La ley seca
En la búsqueda de civilizar el ejercicio del poder, cualquier tipo de poder, se debería reglamentar el uso del licor en nuestra urbe tributaria del Dios del amor, a la del estribo, el aperitivo que acaba en varias cajas, el papelón borrachesco. Una autoridad pública, un alto funcionario, un asesor visible, no es cualquier cosa y, antes de todo, antes de servir a sus semejantes, debería firmar ante notario un acta de compromiso para no beber así nomás como cualquier hijo de vecino, para no empinar el codo en ruidoso bar o concurrida taberna. Todos, y hasta todas, las que dirigen los destinos de un lugar, los y las que tienen la sartén por el mango, deberían prometer abstinencia absoluta en el transcurso de su gestión, de su labor desinteresada, según sus propias palabras.

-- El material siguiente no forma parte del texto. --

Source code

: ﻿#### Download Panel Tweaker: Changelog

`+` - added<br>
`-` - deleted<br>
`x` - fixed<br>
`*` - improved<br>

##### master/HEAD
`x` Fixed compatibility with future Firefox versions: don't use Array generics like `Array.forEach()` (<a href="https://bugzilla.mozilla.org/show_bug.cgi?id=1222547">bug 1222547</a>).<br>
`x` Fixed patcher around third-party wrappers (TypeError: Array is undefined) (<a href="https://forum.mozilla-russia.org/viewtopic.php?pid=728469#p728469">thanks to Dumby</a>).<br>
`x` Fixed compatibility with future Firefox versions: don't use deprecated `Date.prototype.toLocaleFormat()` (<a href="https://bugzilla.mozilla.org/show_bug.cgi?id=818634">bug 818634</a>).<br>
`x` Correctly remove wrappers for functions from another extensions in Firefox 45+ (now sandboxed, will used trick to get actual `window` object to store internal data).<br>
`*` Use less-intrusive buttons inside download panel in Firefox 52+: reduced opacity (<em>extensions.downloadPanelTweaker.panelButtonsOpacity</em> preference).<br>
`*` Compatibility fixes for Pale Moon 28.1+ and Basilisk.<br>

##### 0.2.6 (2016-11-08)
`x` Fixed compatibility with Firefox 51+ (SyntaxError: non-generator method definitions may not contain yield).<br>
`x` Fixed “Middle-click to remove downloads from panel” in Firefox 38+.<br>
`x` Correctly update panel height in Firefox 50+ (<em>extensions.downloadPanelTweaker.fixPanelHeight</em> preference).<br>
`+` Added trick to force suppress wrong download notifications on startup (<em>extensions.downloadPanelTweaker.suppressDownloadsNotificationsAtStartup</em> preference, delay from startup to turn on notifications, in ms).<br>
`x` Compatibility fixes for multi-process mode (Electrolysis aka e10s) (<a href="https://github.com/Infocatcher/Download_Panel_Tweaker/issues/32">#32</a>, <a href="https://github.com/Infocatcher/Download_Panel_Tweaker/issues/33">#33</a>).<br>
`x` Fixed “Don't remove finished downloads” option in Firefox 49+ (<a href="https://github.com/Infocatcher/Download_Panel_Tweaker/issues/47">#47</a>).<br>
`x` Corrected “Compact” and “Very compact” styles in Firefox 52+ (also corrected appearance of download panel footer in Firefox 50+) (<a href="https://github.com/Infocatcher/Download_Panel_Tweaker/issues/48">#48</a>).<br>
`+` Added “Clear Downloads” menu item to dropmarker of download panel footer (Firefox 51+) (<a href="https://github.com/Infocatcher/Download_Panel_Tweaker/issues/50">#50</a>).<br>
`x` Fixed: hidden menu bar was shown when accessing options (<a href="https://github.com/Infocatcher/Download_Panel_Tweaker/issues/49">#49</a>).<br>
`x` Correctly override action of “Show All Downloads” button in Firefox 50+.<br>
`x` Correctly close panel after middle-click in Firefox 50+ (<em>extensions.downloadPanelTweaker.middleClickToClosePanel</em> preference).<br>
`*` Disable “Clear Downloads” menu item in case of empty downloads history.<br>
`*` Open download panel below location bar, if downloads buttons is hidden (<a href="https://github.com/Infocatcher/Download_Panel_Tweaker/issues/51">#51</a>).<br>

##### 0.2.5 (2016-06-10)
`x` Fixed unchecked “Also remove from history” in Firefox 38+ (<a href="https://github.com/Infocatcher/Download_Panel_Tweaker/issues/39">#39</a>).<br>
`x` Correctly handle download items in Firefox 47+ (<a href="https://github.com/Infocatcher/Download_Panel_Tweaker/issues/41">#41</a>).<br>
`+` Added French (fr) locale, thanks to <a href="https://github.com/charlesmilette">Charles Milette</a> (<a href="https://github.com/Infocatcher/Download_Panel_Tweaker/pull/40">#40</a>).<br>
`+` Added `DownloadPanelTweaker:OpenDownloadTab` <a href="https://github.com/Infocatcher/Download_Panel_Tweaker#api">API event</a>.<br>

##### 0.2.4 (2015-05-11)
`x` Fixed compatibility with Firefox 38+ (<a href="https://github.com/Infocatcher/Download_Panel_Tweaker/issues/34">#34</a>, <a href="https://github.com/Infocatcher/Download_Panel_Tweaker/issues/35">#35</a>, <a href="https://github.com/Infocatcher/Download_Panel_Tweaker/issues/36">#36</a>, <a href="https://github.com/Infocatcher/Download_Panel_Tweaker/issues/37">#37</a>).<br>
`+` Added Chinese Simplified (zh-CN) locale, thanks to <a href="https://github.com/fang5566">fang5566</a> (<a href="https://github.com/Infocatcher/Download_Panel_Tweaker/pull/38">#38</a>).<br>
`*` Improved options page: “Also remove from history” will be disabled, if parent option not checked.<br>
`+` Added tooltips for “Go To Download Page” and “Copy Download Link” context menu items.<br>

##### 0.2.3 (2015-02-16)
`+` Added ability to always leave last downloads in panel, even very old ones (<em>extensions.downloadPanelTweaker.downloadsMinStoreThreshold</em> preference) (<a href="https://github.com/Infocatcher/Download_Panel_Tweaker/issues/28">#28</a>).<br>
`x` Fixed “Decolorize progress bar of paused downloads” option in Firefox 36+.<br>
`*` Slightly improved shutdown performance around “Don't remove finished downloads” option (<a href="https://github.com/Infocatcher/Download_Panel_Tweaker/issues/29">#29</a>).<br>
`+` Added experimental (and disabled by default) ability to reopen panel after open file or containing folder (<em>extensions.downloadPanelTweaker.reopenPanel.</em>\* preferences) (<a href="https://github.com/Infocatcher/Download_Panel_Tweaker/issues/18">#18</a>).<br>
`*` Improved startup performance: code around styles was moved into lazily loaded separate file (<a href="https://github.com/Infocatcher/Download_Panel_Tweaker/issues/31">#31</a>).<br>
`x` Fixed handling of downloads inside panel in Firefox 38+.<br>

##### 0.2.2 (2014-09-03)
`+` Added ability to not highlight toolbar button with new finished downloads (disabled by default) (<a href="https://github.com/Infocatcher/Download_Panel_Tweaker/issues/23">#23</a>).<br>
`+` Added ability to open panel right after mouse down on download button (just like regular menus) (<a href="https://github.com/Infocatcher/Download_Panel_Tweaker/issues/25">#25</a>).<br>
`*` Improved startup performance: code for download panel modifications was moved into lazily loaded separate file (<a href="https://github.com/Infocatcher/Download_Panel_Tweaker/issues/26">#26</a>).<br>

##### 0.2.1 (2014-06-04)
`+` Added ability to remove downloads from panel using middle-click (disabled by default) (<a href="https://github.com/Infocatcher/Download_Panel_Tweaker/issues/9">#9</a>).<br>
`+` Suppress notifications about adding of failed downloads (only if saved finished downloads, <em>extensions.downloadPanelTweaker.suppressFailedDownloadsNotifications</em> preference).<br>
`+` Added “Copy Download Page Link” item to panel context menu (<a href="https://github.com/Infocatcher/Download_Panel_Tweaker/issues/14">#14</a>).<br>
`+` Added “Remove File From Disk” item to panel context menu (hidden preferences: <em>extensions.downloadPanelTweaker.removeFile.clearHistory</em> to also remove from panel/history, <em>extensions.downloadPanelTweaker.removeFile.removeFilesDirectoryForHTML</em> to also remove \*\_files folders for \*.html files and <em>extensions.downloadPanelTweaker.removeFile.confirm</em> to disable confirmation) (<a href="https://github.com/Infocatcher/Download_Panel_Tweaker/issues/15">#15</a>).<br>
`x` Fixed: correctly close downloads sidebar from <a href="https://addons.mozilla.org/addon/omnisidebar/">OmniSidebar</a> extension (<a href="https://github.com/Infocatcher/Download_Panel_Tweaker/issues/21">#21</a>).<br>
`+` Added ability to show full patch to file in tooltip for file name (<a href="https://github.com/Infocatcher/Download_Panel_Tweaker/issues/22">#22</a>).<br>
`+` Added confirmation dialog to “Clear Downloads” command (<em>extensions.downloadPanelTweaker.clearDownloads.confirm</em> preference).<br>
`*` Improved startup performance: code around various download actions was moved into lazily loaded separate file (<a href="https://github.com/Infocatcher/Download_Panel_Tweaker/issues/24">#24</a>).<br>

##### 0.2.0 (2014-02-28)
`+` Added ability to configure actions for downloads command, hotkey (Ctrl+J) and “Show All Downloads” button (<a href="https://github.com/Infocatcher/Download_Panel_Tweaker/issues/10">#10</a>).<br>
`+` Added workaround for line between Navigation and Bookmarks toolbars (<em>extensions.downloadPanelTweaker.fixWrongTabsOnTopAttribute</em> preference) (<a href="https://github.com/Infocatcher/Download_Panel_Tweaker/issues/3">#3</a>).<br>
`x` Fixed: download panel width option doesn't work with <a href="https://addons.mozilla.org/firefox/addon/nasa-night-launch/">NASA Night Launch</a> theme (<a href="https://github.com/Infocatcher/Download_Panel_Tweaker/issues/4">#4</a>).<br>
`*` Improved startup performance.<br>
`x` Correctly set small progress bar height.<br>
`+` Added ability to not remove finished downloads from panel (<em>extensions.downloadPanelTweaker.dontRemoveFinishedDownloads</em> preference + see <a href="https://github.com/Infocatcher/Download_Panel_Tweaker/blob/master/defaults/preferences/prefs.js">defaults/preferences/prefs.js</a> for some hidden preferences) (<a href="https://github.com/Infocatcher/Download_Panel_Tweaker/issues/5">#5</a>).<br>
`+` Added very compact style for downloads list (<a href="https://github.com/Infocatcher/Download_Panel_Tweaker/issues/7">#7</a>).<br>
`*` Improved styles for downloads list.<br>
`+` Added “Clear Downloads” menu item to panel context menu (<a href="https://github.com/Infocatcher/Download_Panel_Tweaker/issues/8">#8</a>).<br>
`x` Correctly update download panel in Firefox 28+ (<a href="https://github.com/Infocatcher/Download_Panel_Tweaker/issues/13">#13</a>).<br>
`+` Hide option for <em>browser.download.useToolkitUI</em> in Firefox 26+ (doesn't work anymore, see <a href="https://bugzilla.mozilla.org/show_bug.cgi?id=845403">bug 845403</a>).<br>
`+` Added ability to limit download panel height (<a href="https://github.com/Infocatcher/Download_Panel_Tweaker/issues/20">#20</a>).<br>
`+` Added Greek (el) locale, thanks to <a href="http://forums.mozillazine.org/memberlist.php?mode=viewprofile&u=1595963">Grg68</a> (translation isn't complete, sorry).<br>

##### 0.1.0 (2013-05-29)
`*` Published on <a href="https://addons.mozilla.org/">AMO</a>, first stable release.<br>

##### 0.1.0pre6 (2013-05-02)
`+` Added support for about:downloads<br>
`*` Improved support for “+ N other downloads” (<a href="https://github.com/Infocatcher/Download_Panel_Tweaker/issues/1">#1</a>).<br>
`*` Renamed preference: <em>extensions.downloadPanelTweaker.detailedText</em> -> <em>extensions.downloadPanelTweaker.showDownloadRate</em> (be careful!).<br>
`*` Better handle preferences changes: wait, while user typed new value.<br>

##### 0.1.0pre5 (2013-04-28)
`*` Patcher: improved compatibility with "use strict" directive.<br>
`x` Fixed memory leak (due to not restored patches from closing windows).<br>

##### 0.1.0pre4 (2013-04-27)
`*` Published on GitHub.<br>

Inclusive, tendrían que ser sometidos diariamente a la labor del alcoholímetro, para medir el grado de resaca que les impide trabajar normalmente.
Lo anterior no es la opción arbitraria, dogmática y excluyente de un desdeñable grupo de abstemios que podrían cultivar otros vicios escondidos, una declaración anticervecera, pisquera, roncera, sieteraicera. Es una urgencia ante el comportamiento borrachudo, lioso, pendenciero, de un respetable fiscal. El señor Alberto Eduardo Prado no estaría fuera de su trabajo si hubiera jurado antes no chupar. Estaría libre de remordimientos, de maldiciones, si hubiera bebido unas kolas, una limonada reconfortante o un simple vaso con agua, en el momento en que ocurrió lo que ocurrió.
La ley seca provisional, se impone ahora que la población iquiteña piensa mal de las leyes, de la ciencia del derecho, de los jueces, de los fiscales, de los escribanos, de todo lo que tenga relación con el embriagado funcionario que se pasó de copas. Así puede afectar un solo individuo a todo un grupo. En aras de evitar otro hecho escandaloso, se debería tomar al toro por las astas y prohibir la bebida entre las serviciales gentes que disfrutan del poder local.